Mit ein paar Impressionen aus dem Garten, gesammelt in der letzten Woche,  verabschiede ich mich für heute von euch und wünsche euch ein schönes gemütliches Osterfest.



























Sonntag, 11. März 2018

Die erste Biene gesichtet






Von der Eiseskälte der letzten Wochen hatte ich nichts gespürt. Rechtzeitig in Richtung Süden geflüchtet brauchte ich keinen warmen Pullover.

Aber der Garten? Kahlfröste im zweistelligen Bereich? Es war doch alles schon so weit voraus. Schon im Januar konnte ich blühende Krokusse fotografieren!

Seit Mitte der Woche tauen die Beete auf und ich kann einen ersten Blick auf Stauden und Co. werfen.
Schwere Schäden kann ich nicht feststellen.

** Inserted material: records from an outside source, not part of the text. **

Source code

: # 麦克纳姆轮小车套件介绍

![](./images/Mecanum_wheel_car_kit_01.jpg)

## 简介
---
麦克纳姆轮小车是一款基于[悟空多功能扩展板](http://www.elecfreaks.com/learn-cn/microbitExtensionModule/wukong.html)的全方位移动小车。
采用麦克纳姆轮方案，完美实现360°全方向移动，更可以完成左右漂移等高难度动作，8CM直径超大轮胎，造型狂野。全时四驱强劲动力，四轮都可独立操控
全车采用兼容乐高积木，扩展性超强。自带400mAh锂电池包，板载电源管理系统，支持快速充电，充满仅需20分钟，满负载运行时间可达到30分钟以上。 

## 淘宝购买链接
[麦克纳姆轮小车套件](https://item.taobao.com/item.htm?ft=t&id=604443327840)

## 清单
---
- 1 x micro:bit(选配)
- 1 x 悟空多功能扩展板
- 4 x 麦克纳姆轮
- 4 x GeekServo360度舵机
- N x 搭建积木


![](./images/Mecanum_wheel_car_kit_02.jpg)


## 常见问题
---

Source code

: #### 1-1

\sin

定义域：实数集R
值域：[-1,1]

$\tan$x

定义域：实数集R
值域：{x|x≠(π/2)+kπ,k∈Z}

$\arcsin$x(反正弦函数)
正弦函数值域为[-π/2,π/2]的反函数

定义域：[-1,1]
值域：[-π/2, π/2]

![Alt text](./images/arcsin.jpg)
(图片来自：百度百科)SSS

Das sind noch immer die selben Irisblüten wie im Januar. Sie verharrten über Wochen unverändert und blühen jetzt einfach weiter.  

Nicht so schön sehen meine Primeln aus. Sie werden sich bald erholen, aber im Moment mag ich sie nicht herzeigen. 



Auf der Krokuswiese geht es bunt zu. Die kleinen Blüten bilden sich in wenigen Tagen und locken die ersten Insekten an.










Eine bunte Mischung von verschiedenen Krokussorten blüht blüht hier.










Mit dicken Pollenhöschen bestückt fliegt die erste Biene von Schneeglöckchen zu Schneeglöckchen und immer mehr Bienen schließen sich der fleißigen Pollensammlerin an.








Nicht ganz so gut geht es den nicht geschützt stehenden Nieswurz. Manche Blüten richten sich nicht wieder auf.




Aber der Schaden ist gering und jeden Tag zeigen sich jetzt neue Blütenformen. 






Wie es den Stauden geht, kann ich noch nicht beurteilen. Aber ich denke, auch sie haben die frostigen Tage gut überstanden.